We who are here celebrate the better life and joy we have been given, and we seek to cultivate it. At our centre is the sense of being saved, and the mission to help others into this same salvation.
The many styles of Christian faith can be put in a handful of categories. Studying the Bible and sharing the faith are what our Evangelical tradition is all about. Other believers are more about the Social Justice Tradition – living a compassionate Life, caring, alongside God, for everyone and everything. Or some are in the Contemplative Tradition – a prayer-filled life. Another stream is the Holiness Tradition – seeking to live a virtuous life of obedience and purity and right. Yet another is the Charismatic Tradition – living a Spirit-empowered life characterized by the gifts and the fruit of the Holy Spirit of God. And another branch of Christianity can be called the Incarnational Tradition – living a sacramental life that ties the sacred and the secular together under God.
People of the evangelical stream hold salvation at the heart of things. This is certainly our ethos; even if we don’t always act like we are saved and trying to get others saved, this is the flavour of our traditions, in music, preaching, Bible study, and so on.
So, what is it we are talking about? What is it to be saved? This must be clear to us, for the sake of being clear to those outside.
I would simply call it a good connection with God. Not a broken connection, a weak connection, a partial connection. A good connection, a right relationship. How that happens to a person takes many forms. For some it happens dramatically, for others it is a gradual awakening.
Years ago I interviewed the great Atlantic Baptist pastor and church planter, Freeman Fenerty. He said, I liken conversion experience to two kinds. One where a stick of dynamite drives a man from one path to another, and the other like a flower blossoming, and mine was like that.
So Jesus uses many human servants, or teammates, to help Him make the connection with people, and set them upon a new path. Today we heard a scripture story about Jesus, a scene on the seashore among fishermen.
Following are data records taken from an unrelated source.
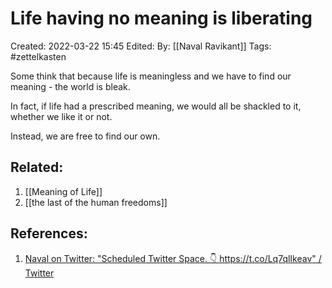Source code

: # Life having no meaning is liberating
Created: 2022-03-22 15:45
Edited: 
By: [[Naval Ravikant]]
Tags: #zettelkasten 

Some think that because life is meaningless and we have to find our meaning - the world is bleak.

In fact, if life had a prescribed meaning, we would all be shackled to it, whether we like it or not.

Instead, we are free to find our own.

## Related:
1. [[Meaning of Life]]
2. [[the last of the human freedoms]]

## References:
1. [Naval on Twitter: "Scheduled Twitter Space. 👇 https://t.co/Lq7qlIkeav" / Twitter](https://twitter.com/naval/status/1503508365598605315)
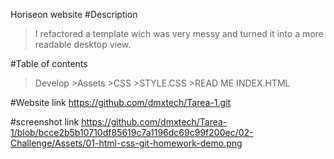 Horiseon website
#Description
> I refactored a template wich was very messy and turned it into a more readable desktop view.

#Table of contents
>Develop
    >Assets
        >CSS
            >STYLE.CSS
    >READ ME
>INDEX.HTML           

#Website link
https://github.com/dmxtech/Tarea-1.git

#screenshot link
https://github.com/dmxtech/Tarea-1/blob/bcce2b5b10710df85619c7a1196dc69c99f200ec/02-Challenge/Assets/01-html-css-git-homework-demo.png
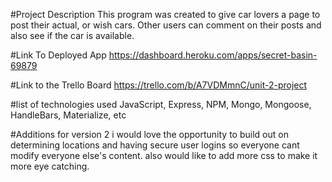 #Project Description
This program was created to give car lovers a page to post their actual, or wish cars. Other users can comment on their posts and also see if the car is available.

#Link To Deployed App
https://dashboard.heroku.com/apps/secret-basin-69879

#Link to the Trello Board
https://trello.com/b/A7VDMmnC/unit-2-project

#list of technologies used
JavaScript, Express, NPM, Mongo, Mongoose, HandleBars, Materialize, etc

#Additions for version 2
i would love the opportunity to build out on determining locations and having secure user logins so everyone cant modify everyone else's content. also would like to add more css to make it more eye catching.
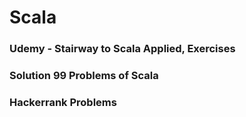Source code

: # Scala #
### Udemy - Stairway to Scala Applied, Exercises ###
### Solution 99 Problems of Scala ###
### Hackerrank Problems
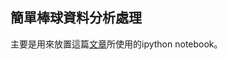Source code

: ## 簡單棒球資料分析處理
主要是用來放置這篇[文章](http://white1033.logdown.com/posts/248259-how-to-use-a-python-crawling-baseball-statistics)所使用的ipython notebook。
After an awe-inspiring catch of fish, Jesus calls upon one fisher, Simon Peter, to follow him. He will be fishing for people. ‘Catching people alive’ (Africa Bible Commentary).
The scene here is simply of people meeting God by meeting Jesus. Peter, we see, feels totally unworthy and tells Jesus to go away. But Christ says to Peter he’s just the one he wants, come and follow and I will get you catching people, like your net caught fish. And that is indeed what happens.
When we ever dare talk with people about what our basic Christian message is, we can say it is about meeting up with God. It is about making the connection. A true witness to something is a person who simply tells what they saw, what they know, and not a bunch of other stuff.
One of the amazing evangelicals I have been reading lately is Watchman Nee, one of the greatest Christian leaders of the 20th century. His ministry was in his native China, and he spent the last twenty years of his life in prison there. Nee wrote:
What is salvation? Many think that to be saved we must first believe that the Lord Jesus died for us, but it is a strange fact that nowhere in the New Testament does it say precisely that. …We are to believe first of all in Him; not specifically in what He has done. (p. 325)
The first condition of salvation is not knowledge, but meeting Christ. (p. 326)
We come now to the single requirement demanded from us. Quite often people preach the Gospel to a person by using a number of “points,” only to find that the next day the person will say, “I have forgotten the third point. What was it?” Salvation is not a question of points! Salvation is not even a question of understanding or of will. It is, [as we have seen,] a question of meeting God–of people coming into first-hand contact with Christ the Savior. So what, you ask me, is the minimum requirement in a person to make that contact possible?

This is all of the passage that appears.